The company’s Advanced intelligent Clear-IQ Engine, or AiCE, aims to sharpen scans taken by lower-dose, 1.5 Tesla MRIs, to bring their image quality up to par with 3.0 Tesla machines.

The system was previously cleared by the FDA for certain brain- and knee-focused indications, using Canon Medical’s Vantage Orian 1.5 Tesla system. Now its applications span all joints, as well as cardiac, abdomen, spine and pelvic scans.

“In today’s environment, making images easy to read and acquire is more important than ever, and this is the latest demonstration of our commitment to offering accessible AI that clinicians can use to make the greatest impact on patient care,” said Jonathan Furuyama, managing director of Canon Medical’s MR business unit.

RELATED: Canon gets FDA nod for high-resolution CT system

The expansion follows two recent FDA clearances for Canon Medical in December and January, including an AI-equipped, large-bore CT scanner and software designed to boost 3D MRI imaging times.

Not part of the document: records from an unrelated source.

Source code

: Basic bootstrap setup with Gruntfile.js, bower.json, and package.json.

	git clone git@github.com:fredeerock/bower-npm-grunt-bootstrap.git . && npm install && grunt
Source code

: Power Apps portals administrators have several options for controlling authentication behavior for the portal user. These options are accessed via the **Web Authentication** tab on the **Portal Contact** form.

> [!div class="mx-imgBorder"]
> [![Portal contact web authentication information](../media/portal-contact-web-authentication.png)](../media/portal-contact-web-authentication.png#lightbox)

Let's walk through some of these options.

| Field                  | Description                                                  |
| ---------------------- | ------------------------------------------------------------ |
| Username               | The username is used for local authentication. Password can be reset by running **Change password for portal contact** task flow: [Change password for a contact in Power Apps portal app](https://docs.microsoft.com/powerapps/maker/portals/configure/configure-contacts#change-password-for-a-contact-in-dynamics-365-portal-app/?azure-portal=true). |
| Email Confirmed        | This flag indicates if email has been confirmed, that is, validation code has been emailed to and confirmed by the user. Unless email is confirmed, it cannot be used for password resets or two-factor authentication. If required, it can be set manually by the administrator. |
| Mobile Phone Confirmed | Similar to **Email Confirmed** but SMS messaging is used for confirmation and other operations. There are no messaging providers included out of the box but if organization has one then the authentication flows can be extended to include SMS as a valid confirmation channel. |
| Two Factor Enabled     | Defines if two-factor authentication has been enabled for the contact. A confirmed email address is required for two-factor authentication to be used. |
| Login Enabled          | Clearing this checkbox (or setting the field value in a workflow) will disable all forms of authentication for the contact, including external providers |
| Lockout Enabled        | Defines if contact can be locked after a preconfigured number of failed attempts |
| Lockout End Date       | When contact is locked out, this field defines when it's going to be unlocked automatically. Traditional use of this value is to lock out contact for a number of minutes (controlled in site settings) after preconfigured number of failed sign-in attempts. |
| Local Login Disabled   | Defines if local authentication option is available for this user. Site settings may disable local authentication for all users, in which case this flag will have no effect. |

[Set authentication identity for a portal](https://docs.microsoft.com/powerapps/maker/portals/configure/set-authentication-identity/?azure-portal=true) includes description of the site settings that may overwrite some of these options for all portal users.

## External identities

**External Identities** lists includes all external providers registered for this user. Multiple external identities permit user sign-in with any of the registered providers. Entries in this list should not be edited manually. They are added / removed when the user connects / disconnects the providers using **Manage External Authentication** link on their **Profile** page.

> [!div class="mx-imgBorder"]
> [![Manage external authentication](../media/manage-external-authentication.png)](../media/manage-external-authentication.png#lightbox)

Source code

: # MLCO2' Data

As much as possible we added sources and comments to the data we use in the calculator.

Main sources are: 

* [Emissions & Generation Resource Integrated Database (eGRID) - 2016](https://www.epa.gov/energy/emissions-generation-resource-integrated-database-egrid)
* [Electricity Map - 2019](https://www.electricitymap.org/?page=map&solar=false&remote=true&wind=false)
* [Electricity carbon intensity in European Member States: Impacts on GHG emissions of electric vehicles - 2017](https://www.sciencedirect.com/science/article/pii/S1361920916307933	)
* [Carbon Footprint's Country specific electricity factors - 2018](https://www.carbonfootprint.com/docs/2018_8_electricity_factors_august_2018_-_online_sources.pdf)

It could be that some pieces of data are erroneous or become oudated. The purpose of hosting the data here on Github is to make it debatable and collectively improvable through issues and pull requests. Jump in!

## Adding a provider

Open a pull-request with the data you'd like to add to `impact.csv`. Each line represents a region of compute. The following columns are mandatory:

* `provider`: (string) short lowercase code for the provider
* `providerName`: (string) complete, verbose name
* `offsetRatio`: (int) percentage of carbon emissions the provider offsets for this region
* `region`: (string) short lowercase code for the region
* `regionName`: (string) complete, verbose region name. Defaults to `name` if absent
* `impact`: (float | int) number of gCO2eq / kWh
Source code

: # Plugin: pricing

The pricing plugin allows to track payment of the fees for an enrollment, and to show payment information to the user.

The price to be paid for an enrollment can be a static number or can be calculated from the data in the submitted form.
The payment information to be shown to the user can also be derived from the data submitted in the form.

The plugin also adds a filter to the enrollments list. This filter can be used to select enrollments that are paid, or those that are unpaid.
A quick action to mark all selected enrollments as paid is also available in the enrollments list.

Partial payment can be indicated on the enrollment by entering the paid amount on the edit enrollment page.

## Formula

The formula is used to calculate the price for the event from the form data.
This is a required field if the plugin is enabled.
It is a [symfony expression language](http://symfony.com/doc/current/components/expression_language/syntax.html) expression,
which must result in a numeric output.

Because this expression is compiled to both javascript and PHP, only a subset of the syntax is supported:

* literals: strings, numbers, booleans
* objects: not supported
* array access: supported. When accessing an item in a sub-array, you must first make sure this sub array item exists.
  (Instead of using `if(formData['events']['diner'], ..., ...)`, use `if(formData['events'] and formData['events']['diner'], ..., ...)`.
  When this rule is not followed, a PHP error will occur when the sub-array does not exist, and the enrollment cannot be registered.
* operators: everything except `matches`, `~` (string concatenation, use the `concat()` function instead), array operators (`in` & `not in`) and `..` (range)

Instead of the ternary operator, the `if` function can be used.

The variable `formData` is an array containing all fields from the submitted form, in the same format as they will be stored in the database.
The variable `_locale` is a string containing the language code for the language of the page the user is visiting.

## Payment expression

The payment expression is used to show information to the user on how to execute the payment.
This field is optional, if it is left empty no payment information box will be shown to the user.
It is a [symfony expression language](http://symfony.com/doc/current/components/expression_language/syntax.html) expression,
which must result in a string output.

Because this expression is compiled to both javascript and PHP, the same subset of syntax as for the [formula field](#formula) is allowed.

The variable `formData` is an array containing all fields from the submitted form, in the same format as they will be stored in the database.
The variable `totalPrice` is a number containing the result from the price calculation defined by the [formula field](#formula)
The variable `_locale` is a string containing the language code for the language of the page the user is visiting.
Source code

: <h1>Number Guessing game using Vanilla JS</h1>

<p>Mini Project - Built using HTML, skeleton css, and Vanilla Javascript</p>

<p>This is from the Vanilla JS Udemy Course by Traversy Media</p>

The company’s Speeder software, also for its Vantage Orian 1.5 Tesla system, was cleared to help accelerate surgical planning and orthopedic applications by reconstructing full resolution images from under-sampled data. This allows technicians to perform a scan at least twice as fast, the company said. The software also includes an application to help clinicians quantify fatty liver disease.

The company’s Aquilion Exceed large-bore CT system, meanwhile, uses AiCE technology to provide more distinct images with an opening nearly one meter wide, with an extended field-of-view of 90 centimeters.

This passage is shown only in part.